I have verified that for the above unittest identical mutations are
now generated on both Linux and on OSX.

Diff Detail

Event Timeline

delcypher updated this revision to Diff 60310.Jun 9 2016, 10:22 PM

delcypher retitled this revision from to [LibFuzzer] Avoid using std::random_swap() due to platform differences and implement our own version..

delcypher updated this object.

delcypher added reviewers: kcc, aizatsky.

delcypher added subscribers: kcc, aizatsky, zaks.anna and 3 others.

@kcc: Sorry it took me quite a while to figure out exactly where divergence in mutation behavior was coming from but it does seem to be the use of std::random_shuffle() that is causing it which is rather sad. Here's a small test cases you can run to see the problem. You should fine that the printed result is different on Linux (with libstdc++) and OSX (with libcxx).

#include <algorithm>
#include <iostream>
#include <random>
#include <stdint.h>

void printArray(uint8_t* X, size_t length) {
  for (size_t index=0; index < length; ++index) {
    std::cout << "0x" << std::hex << static_cast<unsigned>(X[index]) << ",";
  }
  std::cout << std::endl;
}

class Random {
 public:
  Random(unsigned int seed) : R(seed) {}
  size_t Rand() { return R(); }
  size_t RandBool() { return Rand() % 2; }
  size_t operator()(size_t n) { return n ? Rand() % n : 0; }
  std::mt19937 &Get_mt19937() { return R; }
 private:
  std::mt19937 R;
};


int main() {
  Random R(0);
  uint8_t X[7] = { 0x00, 0x11, 0x22, 0x33, 0x44, 0x55, 0x66};
  printArray(X, 7);
  // Shuffle
  std::random_shuffle(X + 2, X + 2 + 4, R);
  // With libstdc++ : 0x0,0x11,0x44,0x55,0x33,0x22,0x66,
  // With libcxx    : 0x0,0x11,0x22,0x33,0x55,0x44,0x66,
  printArray(X, 7);
  return 0;
}

I'm not entirely sure the implementation I've picked to replace random_shuffle is the best as it required more iterations in the unit test to hit all the mutations we want to see (previously 524288 now its 566171).

aizatsky requested changes to this revision.Jun 10 2016, 2:22 PM

aizatsky edited edge metadata.

aizatsky added inline comments.

lib/Fuzzer/FuzzerInternal.h
145	Specify algorithm reference.
152	Let's see that this is literally Fisher-Yates shuffle: https://en.wikipedia.org/wiki/Fisher%E2%80%93Yates_shuffle Even (N-2) is important to have it produce uniform shuffles.

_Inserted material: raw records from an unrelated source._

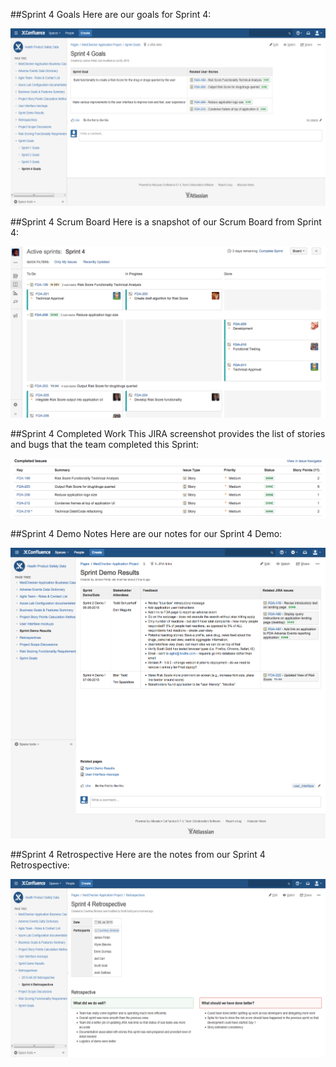 ##Sprint 4 Goals
Here are our goals for Sprint 4:

![Sprint 4 Goals](https://github.com/IBCDBS/medchecker/blob/master/agile_project_docs/assets/Sprint_4_Goals.png)

##Sprint 4 Scrum Board
Here is a snapshot of our Scrum Board from Sprint 4:

![Sprint 4 Scrum Board](https://github.com/IBCDBS/medchecker/blob/master/agile_project_docs/assets/Sprint_4_Scrum_Board.png)

##Sprint 4 Completed Work
This JIRA screenshot provides the list of stories and bugs that the team completed this Sprint:

![Sprint 4 Completed Work](https://github.com/IBCDBS/medchecker/blob/master/agile_project_docs/assets/Sprint_4_Completed_Items.png)

##Sprint 4 Demo Notes
Here are our notes for our Sprint 4 Demo:

![Sprint 4 Demo Notes](https://github.com/IBCDBS/medchecker/blob/master/agile_project_docs/assets/Sprint_4_Demo_Notes.png)

##Sprint 4 Retrospective
Here are the notes from our Sprint 4 Retrospective:

![Sprint 4 Retrospective](https://github.com/IBCDBS/medchecker/blob/master/agile_project_docs/assets/Sprint_4_Retrospective_Notes.png)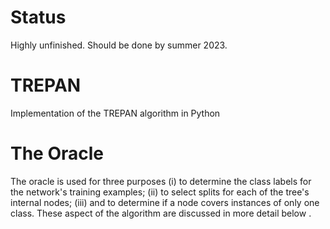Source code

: # Status
Highly unfinished. Should be done by summer 2023.

# TREPAN
Implementation of the TREPAN algorithm in Python

# The Oracle
The oracle is used for three purposes
    (i) to determine the class labels for the network's training examples; 
    (ii) to select splits for each of the tree's internal nodes; 
    (iii) and to determine if a node covers instances of only one class. These aspect of the algorithm are discussed in more detail below .
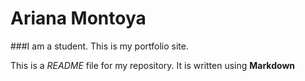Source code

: # Ariana Montoya

###I am a student. This is my portfolio site.

This is a *README* file for my repository. It is written using **Markdown**
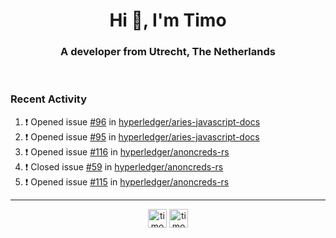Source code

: <h1 align="center">Hi 👋, I'm Timo</h1>
<h3 align="center">A developer from Utrecht, The Netherlands</h3>
<br/>
<!-- https://github.com/rahuldkjain/github-profile-readme-generator --!>

<!--  <p align="left"><img src="https://github-readme-stats.vercel.app/api?username=timoglastra&show_icons=true&count_private=true&" alt="timoglastra" /></p> --!>

<!--
Github language stats
<p align="left"><img src="https://github-readme-stats.vercel.app/api/top-langs/?username=timoglastra&layout=compact" alt="timoglastra" /><p>
-->

<!-- Codestats language stats -->
<!-- <p align="left"><img src="https://codestats-readme.vercel.app/api/top-langs/?username=timoglastra&layout=compact&language_count=12" alt="timoglastra" /><p>    --!>
  
<h3>Recent Activity</h3>

<!--START_SECTION:activity-->
1. ❗️ Opened issue [#96](https://github.com/hyperledger/aries-javascript-docs/issues/96) in [hyperledger/aries-javascript-docs](https://github.com/hyperledger/aries-javascript-docs)
2. ❗️ Opened issue [#95](https://github.com/hyperledger/aries-javascript-docs/issues/95) in [hyperledger/aries-javascript-docs](https://github.com/hyperledger/aries-javascript-docs)
3. ❗️ Opened issue [#116](https://github.com/hyperledger/anoncreds-rs/issues/116) in [hyperledger/anoncreds-rs](https://github.com/hyperledger/anoncreds-rs)
4. ❗️ Closed issue [#59](https://github.com/hyperledger/anoncreds-rs/issues/59) in [hyperledger/anoncreds-rs](https://github.com/hyperledger/anoncreds-rs)
5. ❗️ Opened issue [#115](https://github.com/hyperledger/anoncreds-rs/issues/115) in [hyperledger/anoncreds-rs](https://github.com/hyperledger/anoncreds-rs)
<!--END_SECTION:activity-->

---

<p align="center">
<a href="https://twitter.com/timoglastra" target="blank"><img align="center" src="https://cdn.jsdelivr.net/npm/simple-icons@3.0.1/icons/twitter.svg" alt="timoglastra" height="30" width="30" /></a>
<a href="https://linkedin.com/in/timoglastra" target="blank"><img align="center" src="https://cdn.jsdelivr.net/npm/simple-icons@3.0.1/icons/linkedin.svg" alt="timoglastra" height="30" width="30" /></a>
</p>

This revision now requires changes to proceed.Jun 10 2016, 2:22 PM

delcypher added inline comments.Jun 10 2016, 6:36 PM

lib/Fuzzer/FuzzerInternal.h
145	This algorithm is based on what is in libc++ but the loop iteration goes forwards rather than backwards.
152	Let's see that this is literally Fisher-Yates shuffle: https://en.wikipedia.org/wiki/Fisher%E2%80%93Yates_shuffle I did not know this algorithm had a name. My version is basically the `Durstenfeld` implementation shuffling from lowest index to highest. This had made me realize there is a mistake in my implementation. My implementation loops one too many time as it will try to swap the last element with itself. Even (N-2) is important to have it produce uniform shuffles. I did not know that. I didn't see that explicitly stated in the wikipedia article. Is that a solution to the modulo bias problem it mentions?

What problem are you trying to fix and do you really need to fix it?

kcc (sent from phone)

Can you just change the number of iterations to e.g. 1<<20 or 1<<21?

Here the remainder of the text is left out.